From that insight sprung Innatify – a company focused solely on reducing the stress and burden of clinical administration in healthcare settings, including hospitals, aged care facilities and in-home nursing providers.
Innatify’s first product is an advanced software solution designed to tackle one of the most immediate challenges a facility must face, which is replacing the 50-120 nurses who call in sick each day.
The goal, Scott says, is to give back the countless hours that management spends looking for replacement staff, and to protect work-life balance and wellbeing by ensuring that staff aren’t called in when they’re not available.
“Throughout all my research and interviews, rostering challenges were a constant thread, for both clinical staff and management,” he says.
“In response to that, we’ve developed an advanced, data-driven model that provides a real-time assessment of the hospital’s demand across each unit, and then looks at the supply of clinical staff across the whole ecosystem at any given time.

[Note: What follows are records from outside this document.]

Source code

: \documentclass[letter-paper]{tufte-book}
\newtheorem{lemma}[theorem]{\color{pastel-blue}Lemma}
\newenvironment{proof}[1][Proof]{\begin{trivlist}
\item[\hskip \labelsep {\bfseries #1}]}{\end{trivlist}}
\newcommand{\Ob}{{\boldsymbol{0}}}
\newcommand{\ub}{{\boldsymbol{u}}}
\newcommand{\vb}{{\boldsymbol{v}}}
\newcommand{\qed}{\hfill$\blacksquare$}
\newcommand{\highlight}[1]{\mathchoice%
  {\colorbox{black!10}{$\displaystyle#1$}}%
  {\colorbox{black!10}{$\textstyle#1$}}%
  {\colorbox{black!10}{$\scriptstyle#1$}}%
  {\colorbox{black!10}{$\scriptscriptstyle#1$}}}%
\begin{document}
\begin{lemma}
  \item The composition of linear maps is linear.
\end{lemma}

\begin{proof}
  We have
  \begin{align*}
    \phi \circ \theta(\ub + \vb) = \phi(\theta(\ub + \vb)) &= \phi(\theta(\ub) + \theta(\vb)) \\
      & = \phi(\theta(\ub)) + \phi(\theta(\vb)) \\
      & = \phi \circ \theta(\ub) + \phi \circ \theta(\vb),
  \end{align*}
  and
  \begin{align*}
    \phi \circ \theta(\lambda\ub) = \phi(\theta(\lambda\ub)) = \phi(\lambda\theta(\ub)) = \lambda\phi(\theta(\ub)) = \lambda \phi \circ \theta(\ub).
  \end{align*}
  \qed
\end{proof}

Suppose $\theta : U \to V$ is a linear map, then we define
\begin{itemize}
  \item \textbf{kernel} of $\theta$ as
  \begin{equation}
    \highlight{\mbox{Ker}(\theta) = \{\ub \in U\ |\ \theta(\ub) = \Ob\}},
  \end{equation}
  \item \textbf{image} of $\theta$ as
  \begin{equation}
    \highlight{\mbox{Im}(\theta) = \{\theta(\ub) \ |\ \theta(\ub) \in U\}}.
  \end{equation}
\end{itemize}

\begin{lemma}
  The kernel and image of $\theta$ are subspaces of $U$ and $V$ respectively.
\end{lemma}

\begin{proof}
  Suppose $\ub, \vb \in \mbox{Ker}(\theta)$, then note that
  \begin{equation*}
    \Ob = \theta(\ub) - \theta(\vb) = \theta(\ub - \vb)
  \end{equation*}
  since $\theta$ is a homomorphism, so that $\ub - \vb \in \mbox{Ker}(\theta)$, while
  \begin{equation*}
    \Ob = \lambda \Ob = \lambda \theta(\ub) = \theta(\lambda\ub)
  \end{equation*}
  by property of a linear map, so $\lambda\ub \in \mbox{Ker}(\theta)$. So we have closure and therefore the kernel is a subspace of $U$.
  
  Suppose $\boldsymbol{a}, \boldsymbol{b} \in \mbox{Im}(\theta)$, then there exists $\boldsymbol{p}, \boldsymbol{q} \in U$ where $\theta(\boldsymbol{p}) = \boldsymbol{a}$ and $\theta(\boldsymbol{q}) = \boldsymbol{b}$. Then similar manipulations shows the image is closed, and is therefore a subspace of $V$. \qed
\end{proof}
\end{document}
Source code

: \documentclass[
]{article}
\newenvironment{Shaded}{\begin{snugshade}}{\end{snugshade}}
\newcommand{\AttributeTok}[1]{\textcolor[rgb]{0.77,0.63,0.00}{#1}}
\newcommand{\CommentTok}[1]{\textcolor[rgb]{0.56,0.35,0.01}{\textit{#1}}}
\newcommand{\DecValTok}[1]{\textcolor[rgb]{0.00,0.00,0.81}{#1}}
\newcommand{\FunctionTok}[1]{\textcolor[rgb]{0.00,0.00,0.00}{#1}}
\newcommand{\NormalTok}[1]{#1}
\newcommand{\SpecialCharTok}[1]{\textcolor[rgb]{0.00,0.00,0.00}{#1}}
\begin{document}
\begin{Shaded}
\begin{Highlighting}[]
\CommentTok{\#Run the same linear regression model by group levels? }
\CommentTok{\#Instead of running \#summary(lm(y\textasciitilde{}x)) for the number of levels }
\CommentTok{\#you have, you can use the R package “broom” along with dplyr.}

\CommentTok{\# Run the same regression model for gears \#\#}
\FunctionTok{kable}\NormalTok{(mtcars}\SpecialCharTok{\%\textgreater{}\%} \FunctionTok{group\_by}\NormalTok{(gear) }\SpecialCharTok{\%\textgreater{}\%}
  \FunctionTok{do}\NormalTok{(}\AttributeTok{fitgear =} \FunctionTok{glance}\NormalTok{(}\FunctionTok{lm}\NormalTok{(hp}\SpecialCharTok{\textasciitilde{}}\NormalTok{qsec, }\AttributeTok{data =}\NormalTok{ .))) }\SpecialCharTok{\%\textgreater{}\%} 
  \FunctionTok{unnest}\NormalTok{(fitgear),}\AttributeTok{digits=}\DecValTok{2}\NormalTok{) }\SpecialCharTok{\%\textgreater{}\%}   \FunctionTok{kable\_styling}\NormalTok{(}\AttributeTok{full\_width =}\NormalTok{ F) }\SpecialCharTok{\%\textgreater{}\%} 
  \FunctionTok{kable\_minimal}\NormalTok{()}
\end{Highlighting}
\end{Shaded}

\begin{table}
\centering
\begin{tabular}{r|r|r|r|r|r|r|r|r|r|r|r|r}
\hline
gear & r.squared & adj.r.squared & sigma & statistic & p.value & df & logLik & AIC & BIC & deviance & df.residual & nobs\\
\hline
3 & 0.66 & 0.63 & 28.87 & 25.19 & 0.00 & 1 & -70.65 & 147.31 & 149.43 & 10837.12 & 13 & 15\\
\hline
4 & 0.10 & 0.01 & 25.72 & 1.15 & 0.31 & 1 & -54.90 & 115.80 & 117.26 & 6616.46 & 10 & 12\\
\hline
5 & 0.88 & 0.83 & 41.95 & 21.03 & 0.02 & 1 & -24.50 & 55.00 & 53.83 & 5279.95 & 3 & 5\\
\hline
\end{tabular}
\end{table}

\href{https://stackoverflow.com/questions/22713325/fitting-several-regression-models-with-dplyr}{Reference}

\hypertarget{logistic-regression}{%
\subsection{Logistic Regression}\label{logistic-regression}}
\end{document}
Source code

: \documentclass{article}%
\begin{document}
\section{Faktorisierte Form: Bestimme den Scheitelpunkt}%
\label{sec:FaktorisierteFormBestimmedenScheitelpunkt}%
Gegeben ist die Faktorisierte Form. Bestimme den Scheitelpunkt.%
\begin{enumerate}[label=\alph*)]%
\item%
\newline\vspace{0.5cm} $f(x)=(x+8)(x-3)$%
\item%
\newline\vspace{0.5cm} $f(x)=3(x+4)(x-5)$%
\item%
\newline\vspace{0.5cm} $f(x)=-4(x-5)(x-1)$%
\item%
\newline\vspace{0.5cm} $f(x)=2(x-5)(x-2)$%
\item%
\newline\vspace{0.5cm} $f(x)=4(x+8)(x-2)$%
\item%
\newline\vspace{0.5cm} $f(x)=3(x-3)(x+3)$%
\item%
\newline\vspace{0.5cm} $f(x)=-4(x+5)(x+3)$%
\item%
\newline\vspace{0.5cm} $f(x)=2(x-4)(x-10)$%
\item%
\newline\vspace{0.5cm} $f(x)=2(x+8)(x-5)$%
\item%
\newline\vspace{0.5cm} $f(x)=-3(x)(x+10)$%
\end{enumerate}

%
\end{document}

“It’s built in a way that reduces the double- and triple-handling of contact information, sick leave and holiday leave to reduce admin hours, and allows management to immediately see which staff they have available across specialities.”
Bachelor of Business program coordinator Dr Jacqueline Burgess said she loved hearing stories such as Scott's.
"His vision and ambition is a great example of business and innovation working at its best," she said.
"Through research, it sounds as though Scott has identified a gap in the healthcare market and has been able to create a service that seeks to improve existing operations and the quality of life for its users."
While the model makes use of AI technology where needed, Scott emphasises that the system itself doesn’t make any staffing decisions: instead, it surfaces information and insights to head nurses and management, empowering them to respond quickly as needs arise.
After more than 10,000 hours of research and development, the product is currently undergoing validation with Clinique de l’Europe, a leading Belgian private hospital group serving 2,500 patients daily, where it is proving to save thousands of hours in senior nurse and management time.
From there, Scott hopes to roll the model out to healthcare facilities around the world, with the goal of easing some of the burden healthcare workers – like his sister – deal with every day.
“Nursing and other clinical roles are difficult jobs, and so many of the challenges are things you can’t solve,” he says. “My sister loves nursing and never complains, but the stress of being understaffed on a unit, dealing with shift work and missing important family events takes a toll – and there are millions more like her all around the world.”
And with ageing populations set to increase high-needs patient loads by at least 50 percent, he says the time to innovate to improve staff wellbeing was yesterday.
“I have so much respect for people who work in the medical profession and how much they give – it’s a debt society can never repay.
“My humble hope is that Innatify can at least give some time back, and let our nurses and other healthcare staff get on with doing what they love.”